Fire-enhanced soil hydrophobicity often increases runoff and erosion in the mountain hillslope following severe wildfires. Estimation techniques for WEPP's parameters were studied in burnt mountain slopes. In burnt mountain slopes, the model over-predicted runoff in the small runoff and under-predicted runoff in the great runoff, and in the lower sediment runoff it had a tendency to over-predict soil loss. The effective hydraulic conductivity was most sensitive in the WEPP's runoff and its sediment runoff was mainly effected by the effective hydraulic conductivity, initial saturation, rill erodibility, and interrill erodibility.
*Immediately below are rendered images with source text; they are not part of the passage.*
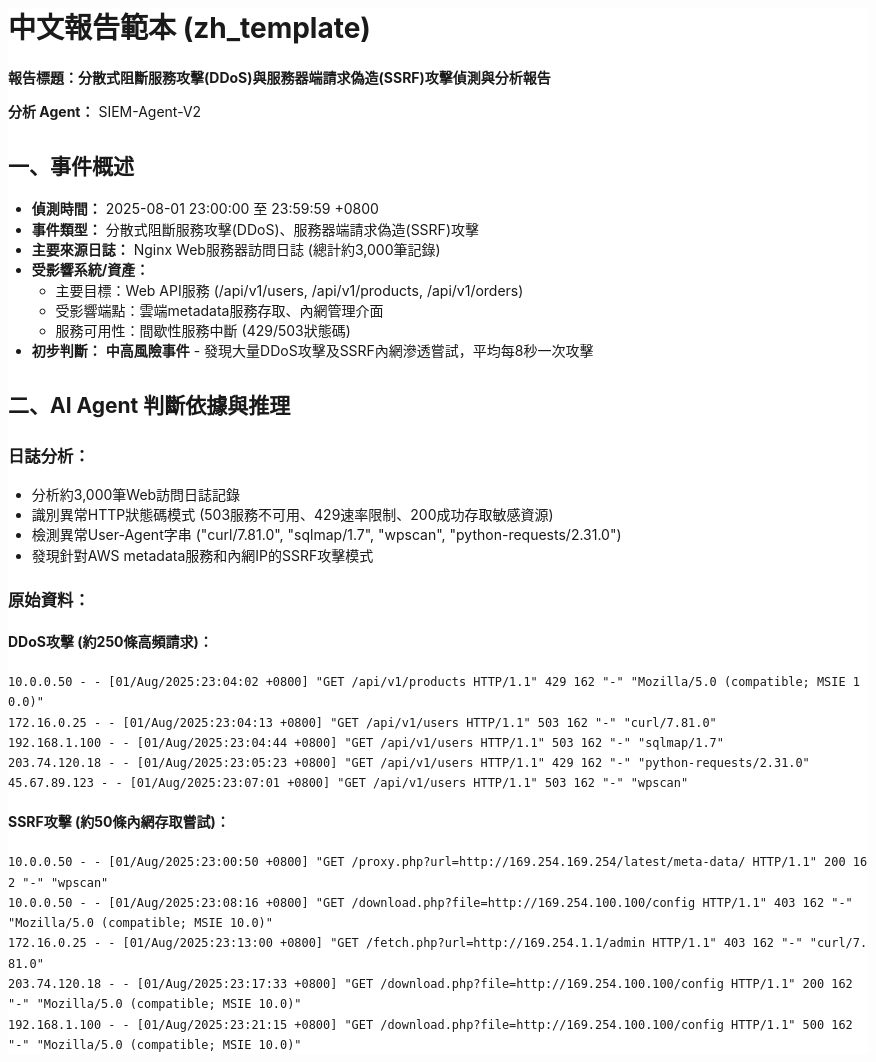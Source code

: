 # 中文報告範本 (zh_template)
**報告標題：分散式阻斷服務攻擊(DDoS)與服務器端請求偽造(SSRF)攻擊偵測與分析報告**

**分析 Agent：** SIEM-Agent-V2

## 一、事件概述

* **偵測時間：** 2025-08-01 23:00:00 至 23:59:59 +0800
* **事件類型：** 分散式阻斷服務攻擊(DDoS)、服務器端請求偽造(SSRF)攻擊
* **主要來源日誌：** Nginx Web服務器訪問日誌 (總計約3,000筆記錄)
* **受影響系統/資產：**
    * 主要目標：Web API服務 (/api/v1/users, /api/v1/products, /api/v1/orders)
    * 受影響端點：雲端metadata服務存取、內網管理介面
    * 服務可用性：間歇性服務中斷 (429/503狀態碼)
* **初步判斷：** **中高風險事件** - 發現大量DDoS攻擊及SSRF內網滲透嘗試，平均每8秒一次攻擊

## 二、AI Agent 判斷依據與推理

### 日誌分析：
- 分析約3,000筆Web訪問日誌記錄
- 識別異常HTTP狀態碼模式 (503服務不可用、429速率限制、200成功存取敏感資源)
- 檢測異常User-Agent字串 ("curl/7.81.0", "sqlmap/1.7", "wpscan", "python-requests/2.31.0")
- 發現針對AWS metadata服務和內網IP的SSRF攻擊模式

### 原始資料：

#### DDoS攻擊 (約250條高頻請求)：
```
10.0.0.50 - - [01/Aug/2025:23:04:02 +0800] "GET /api/v1/products HTTP/1.1" 429 162 "-" "Mozilla/5.0 (compatible; MSIE 10.0)"
172.16.0.25 - - [01/Aug/2025:23:04:13 +0800] "GET /api/v1/users HTTP/1.1" 503 162 "-" "curl/7.81.0"
192.168.1.100 - - [01/Aug/2025:23:04:44 +0800] "GET /api/v1/users HTTP/1.1" 503 162 "-" "sqlmap/1.7"
203.74.120.18 - - [01/Aug/2025:23:05:23 +0800] "GET /api/v1/users HTTP/1.1" 429 162 "-" "python-requests/2.31.0"
45.67.89.123 - - [01/Aug/2025:23:07:01 +0800] "GET /api/v1/users HTTP/1.1" 503 162 "-" "wpscan"
```

#### SSRF攻擊 (約50條內網存取嘗試)：
```
10.0.0.50 - - [01/Aug/2025:23:00:50 +0800] "GET /proxy.php?url=http://169.254.169.254/latest/meta-data/ HTTP/1.1" 200 162 "-" "wpscan"
10.0.0.50 - - [01/Aug/2025:23:08:16 +0800] "GET /download.php?file=http://169.254.100.100/config HTTP/1.1" 403 162 "-" "Mozilla/5.0 (compatible; MSIE 10.0)"
172.16.0.25 - - [01/Aug/2025:23:13:00 +0800] "GET /fetch.php?url=http://169.254.1.1/admin HTTP/1.1" 403 162 "-" "curl/7.81.0"
203.74.120.18 - - [01/Aug/2025:23:17:33 +0800] "GET /download.php?file=http://169.254.100.100/config HTTP/1.1" 200 162 "-" "Mozilla/5.0 (compatible; MSIE 10.0)"
192.168.1.100 - - [01/Aug/2025:23:21:15 +0800] "GET /download.php?file=http://169.254.100.100/config HTTP/1.1" 500 162 "-" "Mozilla/5.0 (compatible; MSIE 10.0)"
```
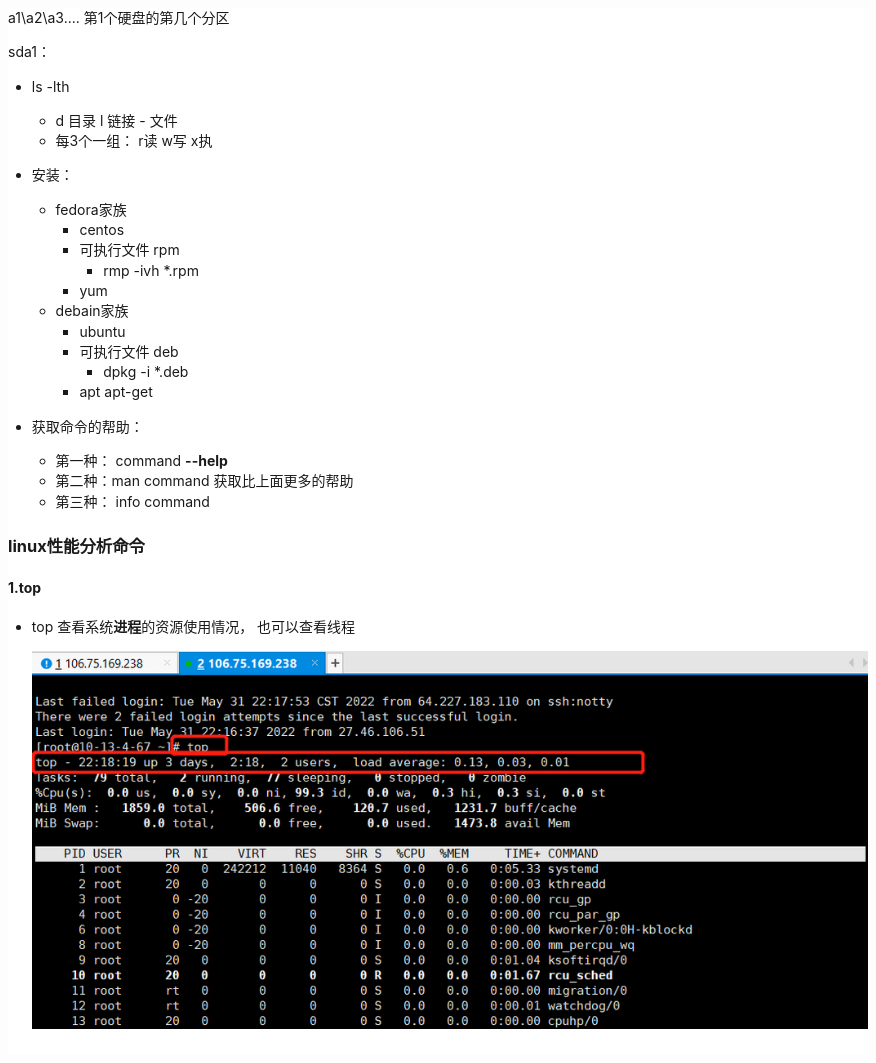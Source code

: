   a1\a2\a3....  第1个硬盘的第几个分区

   sda1：

+ ls -lth

  + d 目录  l 链接  - 文件
  + 每3个一组： r读  w写  x执

+ 安装： 

  + fedora家族
    + centos
    + 可执行文件   rpm
      + rmp -ivh *.rpm
    + yum
  + debain家族
    + ubuntu
    + 可执行文件  deb
      + dpkg -i *.deb
    + apt  apt-get

+ 获取命令的帮助：

  + 第一种： command **--help**
  + 第二种：man command   获取比上面更多的帮助
  + 第三种： info command



### linux性能分析命令

#### 1.top

+ top 查看系统**进程**的资源使用情况， 也可以查看线程

  <div align="left"> <img src="pics/linux-top.png"/> </div><br>
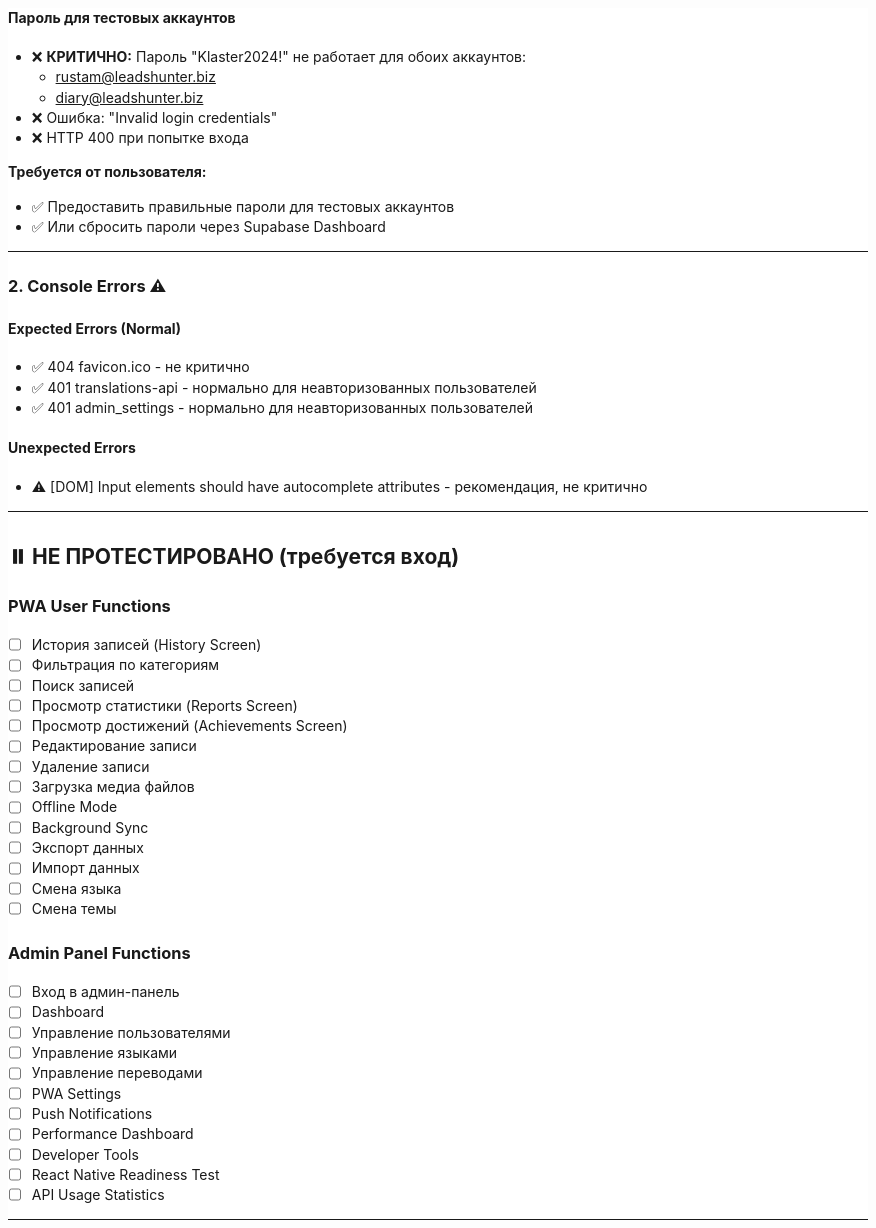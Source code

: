 #### Пароль для тестовых аккаунтов
- ❌ **КРИТИЧНО:** Пароль "Klaster2024!" не работает для обоих аккаунтов:
  - rustam@leadshunter.biz
  - diary@leadshunter.biz
- ❌ Ошибка: "Invalid login credentials"
- ❌ HTTP 400 при попытке входа

**Требуется от пользователя:**
- ✅ Предоставить правильные пароли для тестовых аккаунтов
- ✅ Или сбросить пароли через Supabase Dashboard

---

### **2. Console Errors** ⚠️

#### Expected Errors (Normal)
- ✅ 404 favicon.ico - не критично
- ✅ 401 translations-api - нормально для неавторизованных пользователей
- ✅ 401 admin_settings - нормально для неавторизованных пользователей

#### Unexpected Errors
- ⚠️ [DOM] Input elements should have autocomplete attributes - рекомендация, не критично

---

## ⏸️ НЕ ПРОТЕСТИРОВАНО (требуется вход)

### **PWA User Functions**
- [ ] История записей (History Screen)
- [ ] Фильтрация по категориям
- [ ] Поиск записей
- [ ] Просмотр статистики (Reports Screen)
- [ ] Просмотр достижений (Achievements Screen)
- [ ] Редактирование записи
- [ ] Удаление записи
- [ ] Загрузка медиа файлов
- [ ] Offline Mode
- [ ] Background Sync
- [ ] Экспорт данных
- [ ] Импорт данных
- [ ] Смена языка
- [ ] Смена темы

### **Admin Panel Functions**
- [ ] Вход в админ-панель
- [ ] Dashboard
- [ ] Управление пользователями
- [ ] Управление языками
- [ ] Управление переводами
- [ ] PWA Settings
- [ ] Push Notifications
- [ ] Performance Dashboard
- [ ] Developer Tools
- [ ] React Native Readiness Test
- [ ] API Usage Statistics

---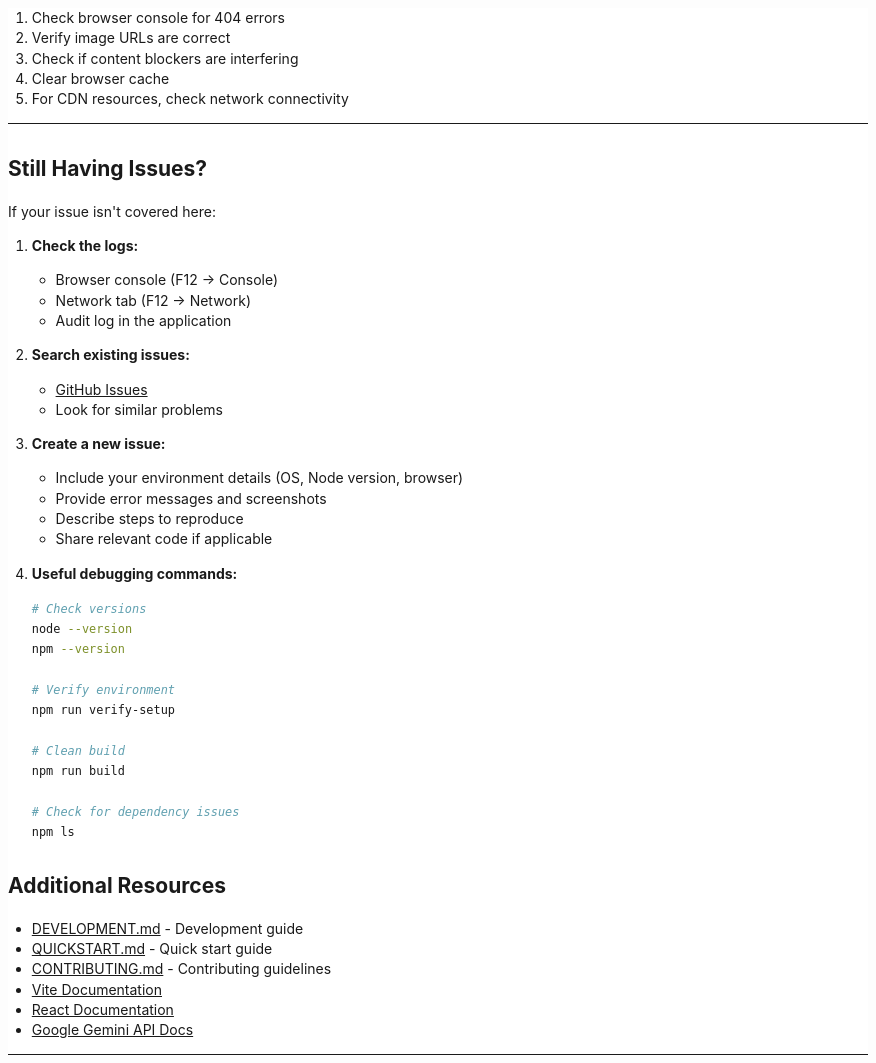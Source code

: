 1. Check browser console for 404 errors
2. Verify image URLs are correct
3. Check if content blockers are interfering
4. Clear browser cache
5. For CDN resources, check network connectivity

---

## Still Having Issues?

If your issue isn't covered here:

1. **Check the logs:**
   - Browser console (F12 → Console)
   - Network tab (F12 → Network)
   - Audit log in the application

2. **Search existing issues:**
   - [GitHub Issues](https://github.com/robert2687/Agentic-AI-App-Generator-No.1/issues)
   - Look for similar problems

3. **Create a new issue:**
   - Include your environment details (OS, Node version, browser)
   - Provide error messages and screenshots
   - Describe steps to reproduce
   - Share relevant code if applicable

4. **Useful debugging commands:**
   ```bash
   # Check versions
   node --version
   npm --version
   
   # Verify environment
   npm run verify-setup
   
   # Clean build
   npm run build
   
   # Check for dependency issues
   npm ls
   ```

## Additional Resources

- [DEVELOPMENT.md](./DEVELOPMENT.md) - Development guide
- [QUICKSTART.md](./QUICKSTART.md) - Quick start guide
- [CONTRIBUTING.md](./CONTRIBUTING.md) - Contributing guidelines
- [Vite Documentation](https://vitejs.dev/guide/troubleshooting.html)
- [React Documentation](https://react.dev/learn/troubleshooting)
- [Google Gemini API Docs](https://ai.google.dev/docs)

---
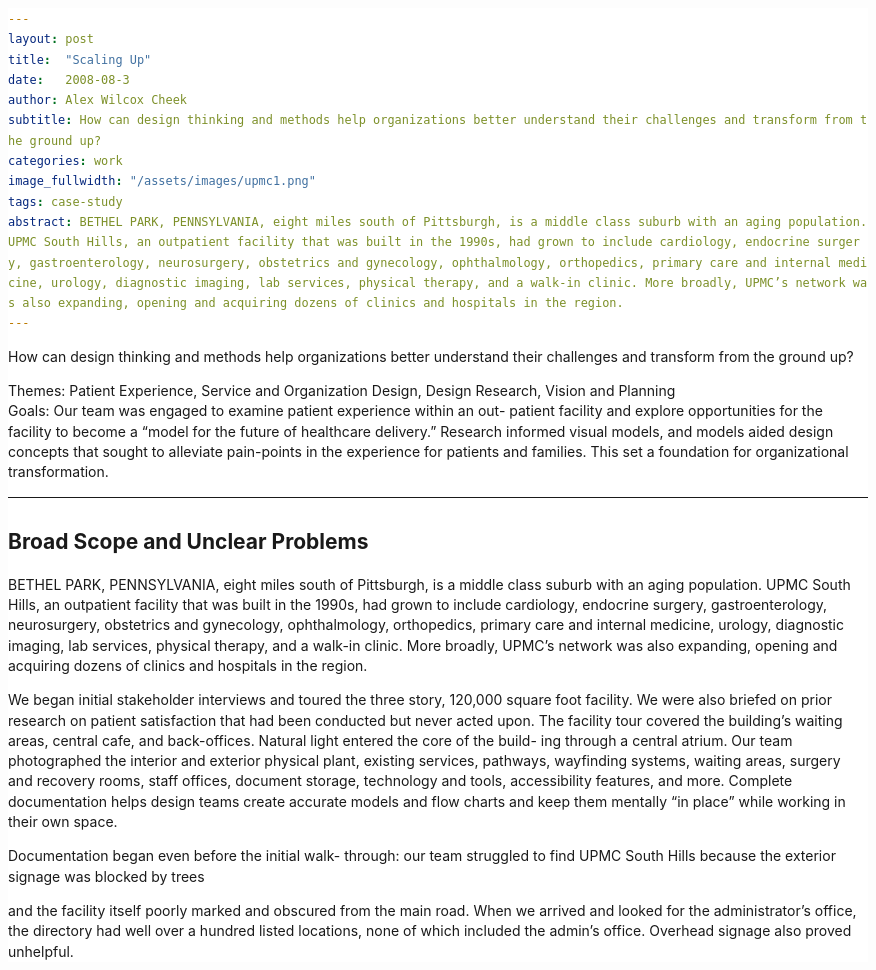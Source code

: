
 ```yaml
---
layout: post
title:  "Scaling Up"
date:   2008-08-3
author: Alex Wilcox Cheek
subtitle: How can design thinking and methods help organizations better understand their challenges and transform from the ground up?
categories: work
image_fullwidth: "/assets/images/upmc1.png"
tags: case-study
abstract: BETHEL PARK, PENNSYLVANIA, eight miles south of Pittsburgh, is a middle class suburb with an aging population. UPMC South Hills, an outpatient facility that was built in the 1990s, had grown to include cardiology, endocrine surgery, gastroenterology, neurosurgery, obstetrics and gynecology, ophthalmology, orthopedics, primary care and internal medicine, urology, diagnostic imaging, lab services, physical therapy, and a walk-in clinic. More broadly, UPMC’s network was also expanding, opening and acquiring dozens of clinics and hospitals in the region. 
---
```

How can design thinking and methods help organizations better understand their challenges and transform from the ground up?

Themes: Patient Experience, Service and Organization Design, Design Research, Vision and Planning  
Goals: Our team was engaged to examine patient experience within an out- patient facility and explore opportunities for the facility to become a “model for the future of healthcare delivery.” Research informed visual models, and models aided design concepts that sought to alleviate pain-points in the experience for patients and families. This set a foundation for organizational transformation. 

***


## Broad Scope and Unclear Problems 

BETHEL PARK, PENNSYLVANIA, eight miles south of Pittsburgh, is a middle class suburb with an aging population. UPMC South Hills, an outpatient facility that was built in the 1990s, had grown to include cardiology, endocrine surgery, gastroenterology, neurosurgery, obstetrics and gynecology, ophthalmology, orthopedics, primary care and internal medicine, urology, diagnostic imaging, lab services, physical therapy, and a walk-in clinic. More broadly, UPMC’s network was also expanding, opening and acquiring dozens of clinics and hospitals in the region. 

We began initial stakeholder interviews and toured the three story, 120,000 square foot facility. We were also briefed on prior research on patient satisfaction that had been conducted but never acted upon. The facility tour covered the building’s waiting areas, central cafe, and back-offices. Natural light entered the core of the build- ing through a central atrium. Our team photographed the interior and exterior physical plant, existing services, pathways, wayfinding systems, waiting areas, surgery and recovery rooms, staff offices, document storage, technology and tools, accessibility features, and more. Complete documentation helps design teams create accurate models and flow charts and keep them mentally “in place” while working in their own space. 

Documentation began even before the initial walk- through: our team struggled to find UPMC South Hills because the exterior signage was blocked by trees 

and the facility itself poorly marked and obscured from the main road. When we arrived and looked for the administrator’s office, the directory had well over a hundred listed locations, none of which included the admin’s office. Overhead signage also proved unhelpful.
To improve the applicability of the WEPP, the adjustment coefficient of effective hydraulic conductivity was defined for runoff and the adjustment coefficient of rill erodibility and interrill erodibility was presented for sediment runoff. The adjustment coefficient of effective hydraulic conductivity in wildfire mountain slopes increased with maximum rainfall intensity of single storm and the vegetation height index. The adjustment coefficients of rill erodibility depended on soil components of size distribution curve and total rainfall depths in single storm. The adjustment coefficients of interrill erodibility decreased with increases of maximum rainfall intensity and vegetation height index. These results may be used in the application of WEPP model for wildfire mountain slopes.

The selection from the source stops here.